Dieser Grundsatz muss nicht für die Bundesländer untereinander, sondern auch für den einzelnen Bürger gelten. Die große Koalition hat im vergangenen Jahr in der Sozialpolitik vor allem über Gerechtigkeitslücken diskutiert. Jetzt kommt es darauf an, endlich die Leistungsgerechtigkeit wieder in den Mittelpunkt zu rücken. Dabei spielt die Steuerpolitik eine entscheidende Rolle.

„Leistung muss sich lohnen!“

Nach dem bürokratischen Mindestlohn dürfen wir jetzt außerdem keinesfalls die Leistungsträger unserer Gesellschaft aus den Augen verlieren. Und das bedeutet: Wer hart arbeitet und etwas leistet, muss von seinem Verdienst wieder mehr behalten können. Im Bund und in den Ländern gibt es wegen der guten Konjunktur und geringer Arbeitslosenzahlen steigende Steuereinnahmen. Finanzielle Spielräume für Steuerentlastungen sind also vorhanden.
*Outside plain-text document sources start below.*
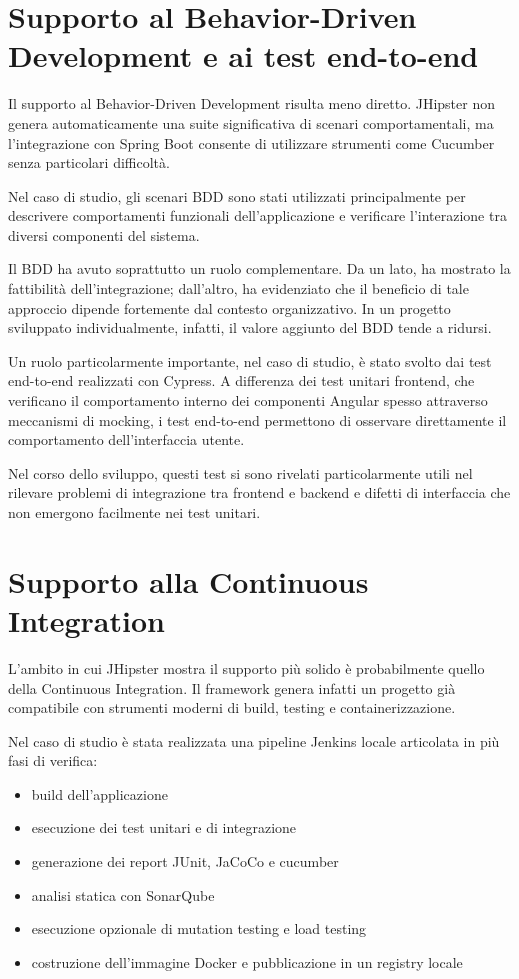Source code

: \section{Supporto al Behavior-Driven Development e ai test end-to-end}
\label{sec:evaluation-bdd}

Il supporto al Behavior-Driven Development risulta meno diretto. JHipster non genera automaticamente una suite significativa di scenari comportamentali, ma l’integrazione con Spring Boot consente di utilizzare strumenti come Cucumber senza particolari difficoltà.

Nel caso di studio, gli scenari BDD sono stati utilizzati principalmente per descrivere comportamenti funzionali dell’applicazione e verificare l’interazione tra diversi componenti del sistema.

Il BDD ha avuto soprattutto un ruolo complementare. Da un lato, ha mostrato la fattibilità dell’integrazione; dall’altro, ha evidenziato che il beneficio di tale approccio dipende fortemente dal contesto organizzativo. In un progetto sviluppato individualmente, infatti, il valore aggiunto del BDD tende a ridursi.

Un ruolo particolarmente importante, nel caso di studio, è stato svolto dai test end-to-end realizzati con Cypress. A differenza dei test unitari frontend, che verificano il comportamento interno dei componenti Angular spesso attraverso meccanismi di mocking, i test end-to-end permettono di osservare direttamente il comportamento dell’interfaccia utente.

Nel corso dello sviluppo, questi test si sono rivelati particolarmente utili nel rilevare problemi di integrazione tra frontend e backend e difetti di interfaccia che non emergono facilmente nei test unitari.

\section{Supporto alla Continuous Integration}
\label{sec:evaluation-ci}

L’ambito in cui JHipster mostra il supporto più solido è probabilmente quello della Continuous Integration. Il framework genera infatti un progetto già compatibile con strumenti moderni di build, testing e containerizzazione.

Nel caso di studio è stata realizzata una pipeline Jenkins locale articolata in più fasi di verifica:

\begin{itemize}
	\item build dell’applicazione
	\item esecuzione dei test unitari e di integrazione
	\item generazione dei report JUnit, JaCoCo e cucumber
	\item analisi statica con SonarQube
	\item esecuzione opzionale di mutation testing e load testing
	\item costruzione dell’immagine Docker e pubblicazione in un registry locale
\end{itemize}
Es ist deshalb zu begrüßen, dass sich die Bundesregierung für das nächste Jahr auf eine finanzielle Entlastung der Bürger bei der kalten Progression geeinigt hat. Aus bayerischer Sicht ist das ein wichtiger erster Schritt, dem jedoch weitere folgen müssen. Die kalte Progression muss abgebaut werden – und zwar dauerhaft. Aus unserer Sicht sollte die Bundesregierung künftig alle zwei Jahre einen Bericht vorlegen, in dem genau steht, wie viel die kalte Progression zuletzt ausmacht. Dieser Betrag sollte dann erstattet werden. Der Bundestag wird in der Folge beauftragt, über eine Anpassung des Steuertarifs zu entscheiden.

Das Argument, es gebe wegen der niedrigen Inflationsrate derzeit kaum Probleme mit der kalten Progression, stimmt nicht. Außerdem könnte es ja mit den niedrigen Inflationsraten rasch wieder vorbei sein. Schließlich zielt die gesamte Geldpolitik der Europäischen Zentralbank derzeit darauf ab, die Inflation zu erhöhen.

Die kalte Progression ist deshalb eine Daueraufgabe, die endgültig gelöst werden muss. Bayern will, dass Lohnsteigerungen bei den Arbeitnehmern ohne heimliche Steuererhöhungen ankommen. Wir müssen insbesondere für die unteren und mittleren Einkommensgruppen finanzielle Freiräume erhalten. Hier müssen sich der Bund und die anderen Länder bewegen.

„Der Soli darf nicht auf ewig bleiben“

Nicht zuletzt: Der Solidaritätszuschlag darf nicht auf Dauer bestehen bleiben. Bei seiner Einführung 1991 hat man den Bürgern versprochen, dass er nur eine vorübergehende Zusatzbelastung sein soll. Diese Zusage gilt! Im Jahr 2020 wird der Solidaritätszuschlag ein Volumen von rund 19 Milliarden Euro erreicht haben – eine beachtliche Summe. Diese Belastung darf den Steuerzahlern nicht dauerhaft auferlegt werden. Deshalb haben wir uns innerhalb der Union verständigt, den Solidaritätszuschlag ab dem Jahr 2020 schrittweise abzubauen. Wir diskutieren einen möglichen Zeitraum von 10 Jahren, in dem die Bürger und Unternehmen Jahr für Jahr um 2 Mrd. € entlastet würden.

Insgesamt bleibt festzuhalten: Bayern steht sehr gut da. Sowohl im nationalen als auch im internationalen Vergleich. Aber wir müssen an unserem Erfolg immer weiter arbeiten. Dazu muss Schluss sein mit dem steuerpolitischen Stillstand in Deutschland. Und uns muss klar sein, es geht in diesem Zusammenhang auch um das Profil von CDU und CSU. Die Union muss rasch wieder zu einem festen steuerpolitischen Koordinatensystem finden.